■ **WORK ORDER**: Once you have read the entries below, write them all out again exactly.

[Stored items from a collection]
────────────────

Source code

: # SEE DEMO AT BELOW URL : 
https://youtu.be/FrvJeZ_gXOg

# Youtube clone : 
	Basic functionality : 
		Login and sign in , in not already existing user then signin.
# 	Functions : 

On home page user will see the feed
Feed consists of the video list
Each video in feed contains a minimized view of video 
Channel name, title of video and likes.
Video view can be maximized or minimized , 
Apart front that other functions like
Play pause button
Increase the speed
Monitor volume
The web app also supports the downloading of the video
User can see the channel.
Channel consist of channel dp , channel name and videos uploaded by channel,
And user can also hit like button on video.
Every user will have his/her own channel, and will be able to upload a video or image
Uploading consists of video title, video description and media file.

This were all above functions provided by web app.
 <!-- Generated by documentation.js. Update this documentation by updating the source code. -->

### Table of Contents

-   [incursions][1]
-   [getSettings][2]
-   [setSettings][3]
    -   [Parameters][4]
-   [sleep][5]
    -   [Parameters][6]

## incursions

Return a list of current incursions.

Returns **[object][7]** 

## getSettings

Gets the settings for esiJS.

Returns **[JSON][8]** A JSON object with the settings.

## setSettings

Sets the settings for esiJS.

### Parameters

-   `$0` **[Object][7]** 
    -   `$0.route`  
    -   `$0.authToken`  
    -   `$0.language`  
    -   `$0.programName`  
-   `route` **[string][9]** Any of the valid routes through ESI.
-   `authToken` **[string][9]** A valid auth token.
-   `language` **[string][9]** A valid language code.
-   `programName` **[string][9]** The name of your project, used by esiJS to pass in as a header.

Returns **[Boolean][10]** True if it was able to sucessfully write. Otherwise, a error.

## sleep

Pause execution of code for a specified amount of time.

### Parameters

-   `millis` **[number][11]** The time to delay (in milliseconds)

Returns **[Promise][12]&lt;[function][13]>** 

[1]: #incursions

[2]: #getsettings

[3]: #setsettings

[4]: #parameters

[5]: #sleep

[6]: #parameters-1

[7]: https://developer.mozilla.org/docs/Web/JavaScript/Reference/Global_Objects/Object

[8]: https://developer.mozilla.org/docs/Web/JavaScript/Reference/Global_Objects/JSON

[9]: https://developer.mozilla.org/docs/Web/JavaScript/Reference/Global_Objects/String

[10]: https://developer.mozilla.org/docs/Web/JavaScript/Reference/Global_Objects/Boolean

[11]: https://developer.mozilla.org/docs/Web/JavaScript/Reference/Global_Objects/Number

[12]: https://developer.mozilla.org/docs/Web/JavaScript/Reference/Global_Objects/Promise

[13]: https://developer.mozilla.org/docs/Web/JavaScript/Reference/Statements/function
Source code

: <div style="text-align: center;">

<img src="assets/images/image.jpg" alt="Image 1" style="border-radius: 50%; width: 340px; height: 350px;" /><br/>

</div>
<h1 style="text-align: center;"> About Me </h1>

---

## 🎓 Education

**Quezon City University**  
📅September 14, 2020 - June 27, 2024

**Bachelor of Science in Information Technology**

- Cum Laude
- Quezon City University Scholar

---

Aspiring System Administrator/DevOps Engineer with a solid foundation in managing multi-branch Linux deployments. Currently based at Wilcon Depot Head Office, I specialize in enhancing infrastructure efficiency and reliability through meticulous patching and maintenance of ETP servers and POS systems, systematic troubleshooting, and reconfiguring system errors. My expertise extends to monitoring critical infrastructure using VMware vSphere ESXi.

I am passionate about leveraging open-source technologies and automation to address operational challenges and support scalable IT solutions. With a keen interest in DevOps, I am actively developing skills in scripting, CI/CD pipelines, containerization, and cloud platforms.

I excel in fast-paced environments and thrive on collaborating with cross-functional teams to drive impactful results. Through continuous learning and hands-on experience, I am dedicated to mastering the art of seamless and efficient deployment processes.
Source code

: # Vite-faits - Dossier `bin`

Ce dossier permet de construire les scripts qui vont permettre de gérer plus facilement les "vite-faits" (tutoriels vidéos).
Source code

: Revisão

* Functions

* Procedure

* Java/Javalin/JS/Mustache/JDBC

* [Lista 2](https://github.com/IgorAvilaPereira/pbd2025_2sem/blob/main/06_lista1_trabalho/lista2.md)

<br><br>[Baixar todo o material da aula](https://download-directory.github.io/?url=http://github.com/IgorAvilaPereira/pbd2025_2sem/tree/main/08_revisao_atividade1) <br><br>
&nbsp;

────────────────

■ **SOLUTION FOR THIS EXERCISE**:
Source code

: # SEE DEMO AT BELOW URL : 
https://youtu.be/FrvJeZ_gXOg

# Youtube clone : 
	Basic functionality : 
		Login and sign in , in not already existing user then signin.
# 	Functions : 

On home page user will see the feed
Feed consists of the video list
Each video in feed contains a minimized view of video 
Channel name, title of video and likes.
Video view can be maximized or minimized , 
Apart front that other functions like
Play pause button
Increase the speed
Monitor volume
The web app also supports the downloading of the video
User can see the channel.
Channel consist of channel dp , channel name and videos uploaded by channel,
And user can also hit like button on video.
Every user will have his/her own channel, and will be able to upload a video or image
Uploading consists of video title, video description and media file.

This were all above functions provided by web app.
 <!-- Generated by documentation.js. Update this documentation by updating the source code. -->

### Table of Contents

-   [incursions][1]
-   [getSettings][2]
-   [setSettings][3]
    -   [Parameters][4]
-   [sleep][5]
    -   [Parameters][6]

## incursions

Return a list of current incursions.

Returns **[object][7]** 

## getSettings

Gets the settings for esiJS.

Returns **[JSON][8]** A JSON object with the settings.

## setSettings

Sets the settings for esiJS.

### Parameters

-   `$0` **[Object][7]** 
    -   `$0.route`  
    -   `$0.authToken`  
    -   `$0.language`  
    -   `$0.programName`  
-   `route` **[string][9]** Any of the valid routes through ESI.
-   `authToken` **[string][9]** A valid auth token.
-   `language` **[string][9]** A valid language code.
-   `programName` **[string][9]** The name of your project, used by esiJS to pass in as a header.

Returns **[Boolean][10]** True if it was able to sucessfully write. Otherwise, a error.

## sleep

Pause execution of code for a specified amount of time.

### Parameters

-   `millis` **[number][11]** The time to delay (in milliseconds)

Returns **[Promise][12]&lt;[function][13]>** 

[1]: #incursions

[2]: #getsettings

[3]: #setsettings

[4]: #parameters

[5]: #sleep

[6]: #parameters-1

[7]: https://developer.mozilla.org/docs/Web/JavaScript/Reference/Global_Objects/Object

[8]: https://developer.mozilla.org/docs/Web/JavaScript/Reference/Global_Objects/JSON

[9]: https://developer.mozilla.org/docs/Web/JavaScript/Reference/Global_Objects/String

[10]: https://developer.mozilla.org/docs/Web/JavaScript/Reference/Global_Objects/Boolean

[11]: https://developer.mozilla.org/docs/Web/JavaScript/Reference/Global_Objects/Number

[12]: https://developer.mozilla.org/docs/Web/JavaScript/Reference/Global_Objects/Promise

[13]: https://developer.mozilla.org/docs/Web/JavaScript/Reference/Statements/function
Source code

: <div style="text-align: center;">

<img src="assets/images/image.jpg" alt="Image 1" style="border-radius: 50%; width: 340px; height: 350px;" /><br/>

</div>
<h1 style="text-align: center;"> About Me </h1>

---

## 🎓 Education

**Quezon City University**  
📅September 14, 2020 - June 27, 2024

**Bachelor of Science in Information Technology**

- Cum Laude
- Quezon City University Scholar

---

Aspiring System Administrator/DevOps Engineer with a solid foundation in managing multi-branch Linux deployments. Currently based at Wilcon Depot Head Office, I specialize in enhancing infrastructure efficiency and reliability through meticulous patching and maintenance of ETP servers and POS systems, systematic troubleshooting, and reconfiguring system errors. My expertise extends to monitoring critical infrastructure using VMware vSphere ESXi.

I am passionate about leveraging open-source technologies and automation to address operational challenges and support scalable IT solutions. With a keen interest in DevOps, I am actively developing skills in scripting, CI/CD pipelines, containerization, and cloud platforms.

I excel in fast-paced environments and thrive on collaborating with cross-functional teams to drive impactful results. Through continuous learning and hands-on experience, I am dedicated to mastering the art of seamless and efficient deployment processes.
Source code

: # Vite-faits - Dossier `bin`

Ce dossier permet de construire les scripts qui vont permettre de gérer plus facilement les "vite-faits" (tutoriels vidéos).
Source code

: Revisão

* Functions

* Procedure

* Java/Javalin/JS/Mustache/JDBC

* [Lista 2](https://github.com/IgorAvilaPereira/pbd2025_2sem/blob/main/06_lista1_trabalho/lista2.md)

<br><br>[Baixar todo o material da aula](https://download-directory.github.io/?url=http://github.com/IgorAvilaPereira/pbd2025_2sem/tree/main/08_revisao_atividade1) <br><br>
&nbsp;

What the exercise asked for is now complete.